[Dataset entries]

=== Begin Enclosure ===

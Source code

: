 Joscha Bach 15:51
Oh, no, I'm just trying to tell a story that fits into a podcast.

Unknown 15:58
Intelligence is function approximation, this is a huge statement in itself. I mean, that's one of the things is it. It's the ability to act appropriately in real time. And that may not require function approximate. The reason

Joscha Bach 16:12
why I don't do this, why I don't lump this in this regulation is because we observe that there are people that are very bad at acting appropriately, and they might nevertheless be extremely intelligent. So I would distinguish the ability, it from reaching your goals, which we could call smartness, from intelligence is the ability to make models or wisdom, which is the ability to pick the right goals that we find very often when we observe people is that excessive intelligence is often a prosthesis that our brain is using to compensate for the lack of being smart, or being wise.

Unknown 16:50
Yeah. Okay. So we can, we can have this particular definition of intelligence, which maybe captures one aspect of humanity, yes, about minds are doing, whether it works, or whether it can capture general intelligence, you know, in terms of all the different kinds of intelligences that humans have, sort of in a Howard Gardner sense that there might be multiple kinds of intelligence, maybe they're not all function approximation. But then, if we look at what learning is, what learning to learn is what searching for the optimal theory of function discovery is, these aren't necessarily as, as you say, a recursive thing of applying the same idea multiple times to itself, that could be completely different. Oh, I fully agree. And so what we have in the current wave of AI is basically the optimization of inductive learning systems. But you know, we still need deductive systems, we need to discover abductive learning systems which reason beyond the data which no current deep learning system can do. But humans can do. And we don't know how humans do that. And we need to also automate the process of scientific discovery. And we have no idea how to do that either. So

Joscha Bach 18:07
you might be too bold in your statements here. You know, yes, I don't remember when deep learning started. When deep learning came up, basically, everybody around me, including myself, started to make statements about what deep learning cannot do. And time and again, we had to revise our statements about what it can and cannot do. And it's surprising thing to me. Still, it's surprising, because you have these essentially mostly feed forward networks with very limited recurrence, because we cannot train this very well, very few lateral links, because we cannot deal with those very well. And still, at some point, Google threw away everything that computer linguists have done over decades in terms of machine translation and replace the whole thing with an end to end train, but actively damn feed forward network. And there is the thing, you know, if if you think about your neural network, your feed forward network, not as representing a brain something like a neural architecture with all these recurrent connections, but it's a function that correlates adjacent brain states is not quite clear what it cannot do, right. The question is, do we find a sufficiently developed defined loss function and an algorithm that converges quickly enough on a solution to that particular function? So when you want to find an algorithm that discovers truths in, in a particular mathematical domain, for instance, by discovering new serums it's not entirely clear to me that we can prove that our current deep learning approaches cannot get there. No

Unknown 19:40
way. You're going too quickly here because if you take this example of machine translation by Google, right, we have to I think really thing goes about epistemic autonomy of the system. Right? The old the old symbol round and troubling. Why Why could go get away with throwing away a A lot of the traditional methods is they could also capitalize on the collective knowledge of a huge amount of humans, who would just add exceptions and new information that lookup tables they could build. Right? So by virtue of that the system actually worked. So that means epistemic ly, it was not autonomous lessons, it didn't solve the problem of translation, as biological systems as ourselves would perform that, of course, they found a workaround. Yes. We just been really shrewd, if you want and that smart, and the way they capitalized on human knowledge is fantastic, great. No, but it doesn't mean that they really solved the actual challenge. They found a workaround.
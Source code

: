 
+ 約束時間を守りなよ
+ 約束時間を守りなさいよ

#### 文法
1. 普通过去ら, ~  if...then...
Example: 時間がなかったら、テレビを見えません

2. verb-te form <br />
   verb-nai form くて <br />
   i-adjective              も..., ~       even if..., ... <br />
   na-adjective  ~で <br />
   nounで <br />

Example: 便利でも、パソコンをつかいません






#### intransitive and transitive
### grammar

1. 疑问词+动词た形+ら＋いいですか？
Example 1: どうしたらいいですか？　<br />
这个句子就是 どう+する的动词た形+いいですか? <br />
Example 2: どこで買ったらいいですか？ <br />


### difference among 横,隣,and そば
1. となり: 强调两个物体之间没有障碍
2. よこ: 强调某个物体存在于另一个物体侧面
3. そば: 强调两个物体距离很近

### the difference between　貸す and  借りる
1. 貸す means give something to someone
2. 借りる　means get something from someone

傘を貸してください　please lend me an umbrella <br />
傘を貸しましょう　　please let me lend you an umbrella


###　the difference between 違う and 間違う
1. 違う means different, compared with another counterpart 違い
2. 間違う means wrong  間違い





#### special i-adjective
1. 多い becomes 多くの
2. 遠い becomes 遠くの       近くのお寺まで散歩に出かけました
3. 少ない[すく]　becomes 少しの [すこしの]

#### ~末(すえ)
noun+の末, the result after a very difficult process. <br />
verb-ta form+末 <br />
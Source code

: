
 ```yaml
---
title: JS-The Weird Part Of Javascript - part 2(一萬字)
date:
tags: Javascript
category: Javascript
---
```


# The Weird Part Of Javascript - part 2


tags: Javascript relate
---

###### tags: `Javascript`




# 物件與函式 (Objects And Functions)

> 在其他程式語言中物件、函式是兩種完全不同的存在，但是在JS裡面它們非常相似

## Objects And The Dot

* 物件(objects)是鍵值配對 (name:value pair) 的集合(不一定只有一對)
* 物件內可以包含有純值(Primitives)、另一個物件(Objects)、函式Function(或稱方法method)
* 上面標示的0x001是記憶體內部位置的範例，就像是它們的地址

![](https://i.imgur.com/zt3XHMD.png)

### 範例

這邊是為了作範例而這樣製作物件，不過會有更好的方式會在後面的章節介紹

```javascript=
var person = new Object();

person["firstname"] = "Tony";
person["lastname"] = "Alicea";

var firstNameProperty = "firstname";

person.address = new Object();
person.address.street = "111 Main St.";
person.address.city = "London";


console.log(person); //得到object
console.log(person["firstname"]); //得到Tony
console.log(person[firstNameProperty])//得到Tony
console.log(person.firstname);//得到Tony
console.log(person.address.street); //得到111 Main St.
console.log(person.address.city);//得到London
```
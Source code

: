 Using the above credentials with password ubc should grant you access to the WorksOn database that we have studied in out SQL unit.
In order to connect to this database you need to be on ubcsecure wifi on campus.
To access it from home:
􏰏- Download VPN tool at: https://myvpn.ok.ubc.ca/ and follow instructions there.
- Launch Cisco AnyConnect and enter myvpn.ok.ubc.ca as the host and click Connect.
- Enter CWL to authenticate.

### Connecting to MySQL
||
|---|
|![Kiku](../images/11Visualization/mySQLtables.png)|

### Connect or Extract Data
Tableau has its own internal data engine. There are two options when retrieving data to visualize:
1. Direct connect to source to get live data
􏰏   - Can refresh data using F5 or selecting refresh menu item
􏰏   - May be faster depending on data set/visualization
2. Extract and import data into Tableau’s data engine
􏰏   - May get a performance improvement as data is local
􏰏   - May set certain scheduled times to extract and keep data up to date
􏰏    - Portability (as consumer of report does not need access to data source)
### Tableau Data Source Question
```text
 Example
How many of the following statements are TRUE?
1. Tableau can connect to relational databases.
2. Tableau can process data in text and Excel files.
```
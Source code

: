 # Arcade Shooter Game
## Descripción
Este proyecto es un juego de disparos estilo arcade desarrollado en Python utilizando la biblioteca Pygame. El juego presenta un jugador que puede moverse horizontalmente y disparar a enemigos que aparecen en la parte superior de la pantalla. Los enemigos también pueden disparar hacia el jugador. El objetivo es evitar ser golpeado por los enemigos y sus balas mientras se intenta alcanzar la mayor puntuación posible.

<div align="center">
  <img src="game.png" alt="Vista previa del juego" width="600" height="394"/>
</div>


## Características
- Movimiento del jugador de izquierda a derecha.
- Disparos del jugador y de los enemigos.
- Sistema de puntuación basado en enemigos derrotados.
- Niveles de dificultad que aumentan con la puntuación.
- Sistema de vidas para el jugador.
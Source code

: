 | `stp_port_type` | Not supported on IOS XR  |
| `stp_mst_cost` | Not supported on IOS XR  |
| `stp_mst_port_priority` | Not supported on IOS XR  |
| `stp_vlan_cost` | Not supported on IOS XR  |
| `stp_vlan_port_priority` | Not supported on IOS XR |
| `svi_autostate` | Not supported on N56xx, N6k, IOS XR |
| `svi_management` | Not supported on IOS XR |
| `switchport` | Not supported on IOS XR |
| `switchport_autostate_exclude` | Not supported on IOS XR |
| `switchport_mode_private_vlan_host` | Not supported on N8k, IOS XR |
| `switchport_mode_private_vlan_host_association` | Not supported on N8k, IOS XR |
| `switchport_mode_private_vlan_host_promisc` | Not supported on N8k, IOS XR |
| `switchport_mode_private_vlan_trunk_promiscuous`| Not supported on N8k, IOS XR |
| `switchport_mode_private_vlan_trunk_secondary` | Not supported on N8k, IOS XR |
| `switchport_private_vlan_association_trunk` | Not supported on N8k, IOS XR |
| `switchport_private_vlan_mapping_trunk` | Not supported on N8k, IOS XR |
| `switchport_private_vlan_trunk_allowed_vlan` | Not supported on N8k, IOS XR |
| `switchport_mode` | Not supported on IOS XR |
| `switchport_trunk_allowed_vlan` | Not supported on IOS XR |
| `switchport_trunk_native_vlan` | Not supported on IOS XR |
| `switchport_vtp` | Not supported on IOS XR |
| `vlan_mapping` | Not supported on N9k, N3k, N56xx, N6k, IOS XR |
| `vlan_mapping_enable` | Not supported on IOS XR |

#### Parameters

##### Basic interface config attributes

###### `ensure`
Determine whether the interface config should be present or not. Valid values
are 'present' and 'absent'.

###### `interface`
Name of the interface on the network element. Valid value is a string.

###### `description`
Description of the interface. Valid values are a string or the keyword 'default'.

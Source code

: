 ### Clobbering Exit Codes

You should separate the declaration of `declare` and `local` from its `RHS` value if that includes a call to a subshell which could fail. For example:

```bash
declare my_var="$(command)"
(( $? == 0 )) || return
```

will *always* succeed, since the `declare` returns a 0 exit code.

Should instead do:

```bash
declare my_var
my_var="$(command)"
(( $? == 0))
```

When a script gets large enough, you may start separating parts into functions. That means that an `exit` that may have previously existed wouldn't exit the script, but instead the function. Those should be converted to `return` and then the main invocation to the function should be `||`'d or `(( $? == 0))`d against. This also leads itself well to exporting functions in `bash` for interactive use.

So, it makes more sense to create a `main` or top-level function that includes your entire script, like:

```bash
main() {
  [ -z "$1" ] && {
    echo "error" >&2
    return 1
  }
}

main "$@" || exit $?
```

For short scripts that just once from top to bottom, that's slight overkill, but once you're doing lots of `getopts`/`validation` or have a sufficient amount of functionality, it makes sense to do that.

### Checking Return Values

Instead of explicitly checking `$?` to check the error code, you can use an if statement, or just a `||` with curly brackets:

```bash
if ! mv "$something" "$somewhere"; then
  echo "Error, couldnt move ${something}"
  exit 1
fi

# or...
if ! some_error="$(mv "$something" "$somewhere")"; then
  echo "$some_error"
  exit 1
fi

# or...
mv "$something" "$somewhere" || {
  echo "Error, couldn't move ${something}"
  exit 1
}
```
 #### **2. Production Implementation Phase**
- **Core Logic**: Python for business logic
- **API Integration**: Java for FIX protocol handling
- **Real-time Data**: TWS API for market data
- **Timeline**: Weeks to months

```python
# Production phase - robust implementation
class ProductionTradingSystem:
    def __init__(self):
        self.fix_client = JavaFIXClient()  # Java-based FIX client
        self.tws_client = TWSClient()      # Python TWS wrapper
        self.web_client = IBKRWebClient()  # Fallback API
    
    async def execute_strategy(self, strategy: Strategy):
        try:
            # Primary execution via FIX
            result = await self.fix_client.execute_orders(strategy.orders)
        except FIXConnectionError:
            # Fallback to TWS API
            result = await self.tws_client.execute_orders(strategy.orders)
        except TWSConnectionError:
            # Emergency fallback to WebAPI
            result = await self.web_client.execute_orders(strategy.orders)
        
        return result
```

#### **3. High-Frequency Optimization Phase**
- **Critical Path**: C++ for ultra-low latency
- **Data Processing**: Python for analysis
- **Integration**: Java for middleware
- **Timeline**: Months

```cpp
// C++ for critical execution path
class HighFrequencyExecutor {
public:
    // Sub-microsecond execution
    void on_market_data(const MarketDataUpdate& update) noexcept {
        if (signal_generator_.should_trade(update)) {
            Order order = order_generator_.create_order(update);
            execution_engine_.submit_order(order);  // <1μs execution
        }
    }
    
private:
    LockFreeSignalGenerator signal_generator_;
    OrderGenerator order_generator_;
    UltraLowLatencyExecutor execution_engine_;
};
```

=== End Enclosure ===

### TASK REQUIREMENTS
Starting at the line with "- **Integration**: Java for middleware", copy every line up to and including the last one in the entries above.

### WRITTEN SOLUTION
- **Integration**: Java for middleware
- **Timeline**: Months

```cpp
// C++ for critical execution path
class HighFrequencyExecutor {
public:
    // Sub-microsecond execution
    void on_market_data(const MarketDataUpdate& update) noexcept {
        if (signal_generator_.should_trade(update)) {
            Order order = order_generator_.create_order(update);
            execution_engine_.submit_order(order);  // <1μs execution
        }
    }
    
private:
    LockFreeSignalGenerator signal_generator_;
    OrderGenerator order_generator_;
    UltraLowLatencyExecutor execution_engine_;
};
```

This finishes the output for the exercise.